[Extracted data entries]
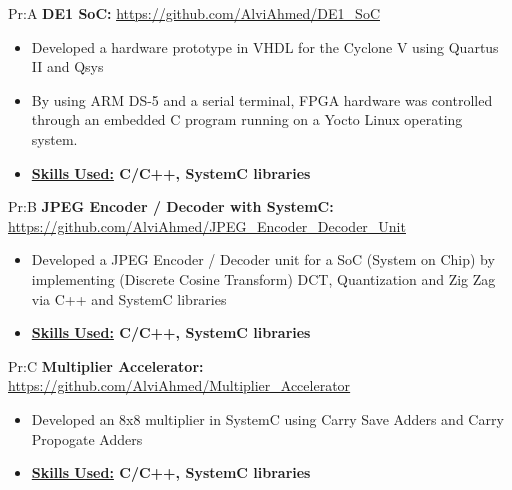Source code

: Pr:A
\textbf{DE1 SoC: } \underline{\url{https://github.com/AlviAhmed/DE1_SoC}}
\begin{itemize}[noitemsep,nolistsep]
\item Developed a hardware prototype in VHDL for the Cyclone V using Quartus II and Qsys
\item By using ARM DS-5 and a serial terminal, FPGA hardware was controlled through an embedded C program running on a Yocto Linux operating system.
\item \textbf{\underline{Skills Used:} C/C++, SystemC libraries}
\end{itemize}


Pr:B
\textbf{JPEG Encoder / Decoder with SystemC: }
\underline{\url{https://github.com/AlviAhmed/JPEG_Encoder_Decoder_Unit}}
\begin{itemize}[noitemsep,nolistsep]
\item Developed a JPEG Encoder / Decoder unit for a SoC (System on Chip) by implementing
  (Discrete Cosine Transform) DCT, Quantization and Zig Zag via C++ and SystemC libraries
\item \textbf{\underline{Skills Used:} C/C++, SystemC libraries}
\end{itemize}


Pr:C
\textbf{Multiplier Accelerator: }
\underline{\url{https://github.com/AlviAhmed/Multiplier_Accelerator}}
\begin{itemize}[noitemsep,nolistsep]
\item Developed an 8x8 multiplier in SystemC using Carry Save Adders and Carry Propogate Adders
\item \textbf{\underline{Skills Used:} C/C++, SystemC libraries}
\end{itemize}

==

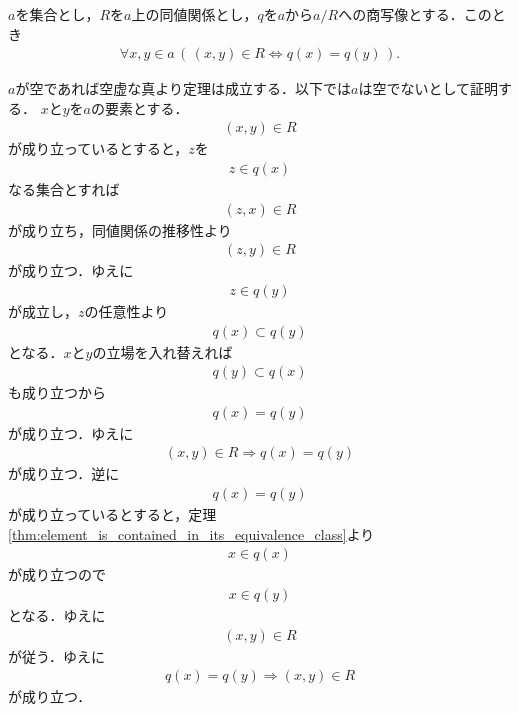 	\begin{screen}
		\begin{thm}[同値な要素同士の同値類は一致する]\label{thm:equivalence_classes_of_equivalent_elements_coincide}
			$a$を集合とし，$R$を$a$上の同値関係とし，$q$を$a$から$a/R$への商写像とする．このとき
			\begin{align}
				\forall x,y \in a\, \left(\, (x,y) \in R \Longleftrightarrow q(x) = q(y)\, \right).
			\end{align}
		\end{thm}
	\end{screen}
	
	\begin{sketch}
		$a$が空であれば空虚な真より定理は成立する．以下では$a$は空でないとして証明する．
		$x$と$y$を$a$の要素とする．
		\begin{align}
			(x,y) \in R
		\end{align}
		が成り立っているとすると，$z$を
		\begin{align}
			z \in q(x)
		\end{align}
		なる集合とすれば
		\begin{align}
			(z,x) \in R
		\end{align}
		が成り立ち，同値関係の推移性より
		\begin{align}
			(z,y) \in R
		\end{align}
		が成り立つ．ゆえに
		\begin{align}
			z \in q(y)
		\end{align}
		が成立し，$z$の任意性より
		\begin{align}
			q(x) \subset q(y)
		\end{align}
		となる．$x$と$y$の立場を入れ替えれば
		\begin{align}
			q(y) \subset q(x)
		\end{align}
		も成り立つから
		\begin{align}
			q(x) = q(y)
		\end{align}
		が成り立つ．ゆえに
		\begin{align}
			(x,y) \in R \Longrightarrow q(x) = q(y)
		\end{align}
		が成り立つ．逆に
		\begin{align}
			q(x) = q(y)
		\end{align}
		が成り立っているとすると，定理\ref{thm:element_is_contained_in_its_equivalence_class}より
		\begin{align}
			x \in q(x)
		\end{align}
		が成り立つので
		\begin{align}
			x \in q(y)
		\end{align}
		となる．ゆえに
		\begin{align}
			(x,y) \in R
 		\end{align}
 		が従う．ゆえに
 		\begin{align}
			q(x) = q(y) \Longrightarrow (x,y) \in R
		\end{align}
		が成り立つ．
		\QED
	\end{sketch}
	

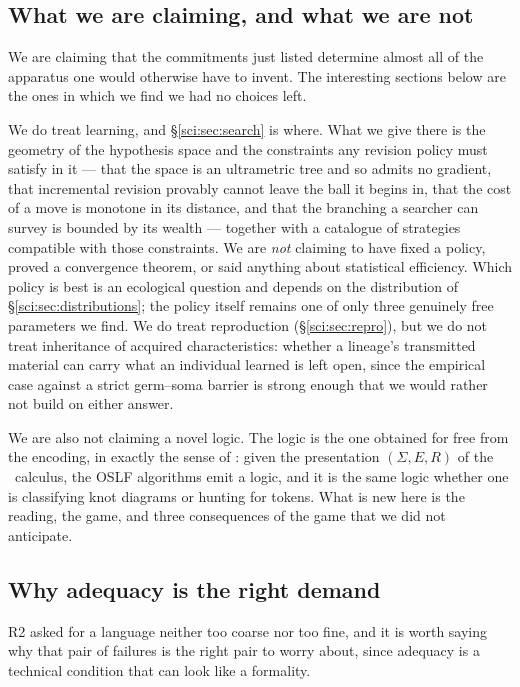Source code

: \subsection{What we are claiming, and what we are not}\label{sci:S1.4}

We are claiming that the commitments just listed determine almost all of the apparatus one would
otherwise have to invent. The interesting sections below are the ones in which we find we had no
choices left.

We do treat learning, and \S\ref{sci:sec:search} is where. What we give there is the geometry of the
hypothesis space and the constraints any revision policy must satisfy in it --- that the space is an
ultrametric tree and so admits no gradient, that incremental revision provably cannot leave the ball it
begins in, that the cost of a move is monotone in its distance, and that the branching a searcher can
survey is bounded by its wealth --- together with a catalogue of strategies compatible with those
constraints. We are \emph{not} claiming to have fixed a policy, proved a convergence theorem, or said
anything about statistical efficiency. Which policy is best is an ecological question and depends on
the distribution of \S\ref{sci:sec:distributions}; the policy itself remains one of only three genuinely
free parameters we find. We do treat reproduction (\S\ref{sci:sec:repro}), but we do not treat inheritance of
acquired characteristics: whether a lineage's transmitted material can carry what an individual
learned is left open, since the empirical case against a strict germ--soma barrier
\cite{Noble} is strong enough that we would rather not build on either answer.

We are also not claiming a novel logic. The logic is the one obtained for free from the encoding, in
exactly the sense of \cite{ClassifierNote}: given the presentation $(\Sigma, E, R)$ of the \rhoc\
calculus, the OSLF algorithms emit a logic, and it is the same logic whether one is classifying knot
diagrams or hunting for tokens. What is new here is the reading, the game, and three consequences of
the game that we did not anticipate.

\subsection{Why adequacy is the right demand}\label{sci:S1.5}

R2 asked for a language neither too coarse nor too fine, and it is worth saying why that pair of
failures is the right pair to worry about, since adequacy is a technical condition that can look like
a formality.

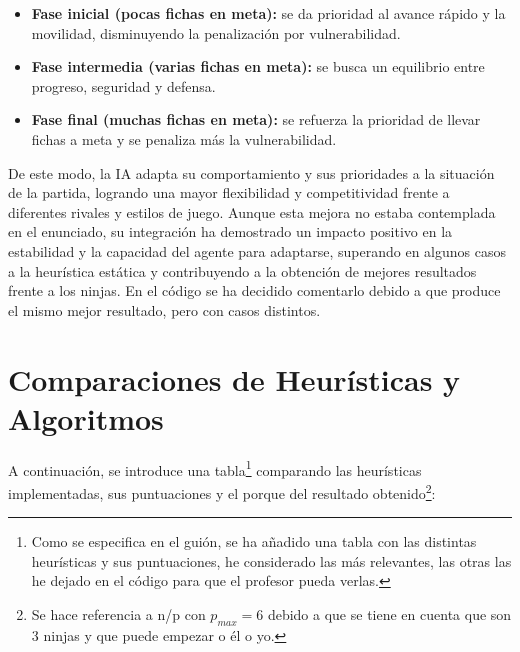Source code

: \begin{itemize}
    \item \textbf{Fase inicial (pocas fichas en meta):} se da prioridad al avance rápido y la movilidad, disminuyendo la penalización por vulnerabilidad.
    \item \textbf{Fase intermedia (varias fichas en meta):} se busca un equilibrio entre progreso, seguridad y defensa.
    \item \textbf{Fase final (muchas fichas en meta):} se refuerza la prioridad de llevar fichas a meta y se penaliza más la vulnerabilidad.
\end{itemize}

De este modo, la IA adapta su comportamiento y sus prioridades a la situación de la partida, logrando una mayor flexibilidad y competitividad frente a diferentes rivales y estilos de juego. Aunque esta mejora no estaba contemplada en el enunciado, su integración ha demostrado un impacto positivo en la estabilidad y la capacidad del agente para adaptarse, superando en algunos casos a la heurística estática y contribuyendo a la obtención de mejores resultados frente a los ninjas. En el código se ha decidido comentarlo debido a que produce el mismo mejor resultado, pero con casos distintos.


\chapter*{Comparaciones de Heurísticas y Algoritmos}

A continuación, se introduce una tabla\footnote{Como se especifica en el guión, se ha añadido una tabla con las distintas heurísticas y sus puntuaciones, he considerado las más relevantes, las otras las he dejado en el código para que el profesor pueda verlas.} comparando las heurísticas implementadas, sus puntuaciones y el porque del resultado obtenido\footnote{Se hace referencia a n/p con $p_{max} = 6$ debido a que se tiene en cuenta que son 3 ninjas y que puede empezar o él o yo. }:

- [WHAT IS EXPECTED]: Looking at the entries above, can you reproduce exactly the lines from the one that holds "Linux operating system." through the one that holds "Carry Propogate Adders", and only those?

- [RESULT BELOW]:
\item By using ARM DS-5 and a serial terminal, FPGA hardware was controlled through an embedded C program running on a Yocto Linux operating system.
\item \textbf{\underline{Skills Used:} C/C++, SystemC libraries}
\end{itemize}


Pr:B
\textbf{JPEG Encoder / Decoder with SystemC: }
\underline{\url{https://github.com/AlviAhmed/JPEG_Encoder_Decoder_Unit}}
\begin{itemize}[noitemsep,nolistsep]
\item Developed a JPEG Encoder / Decoder unit for a SoC (System on Chip) by implementing
  (Discrete Cosine Transform) DCT, Quantization and Zig Zag via C++ and SystemC libraries
\item \textbf{\underline{Skills Used:} C/C++, SystemC libraries}
\end{itemize}


Pr:C
\textbf{Multiplier Accelerator: }
\underline{\url{https://github.com/AlviAhmed/Multiplier_Accelerator}}
\begin{itemize}[noitemsep,nolistsep]
\item Developed an 8x8 multiplier in SystemC using Carry Save Adders and Carry Propogate Adders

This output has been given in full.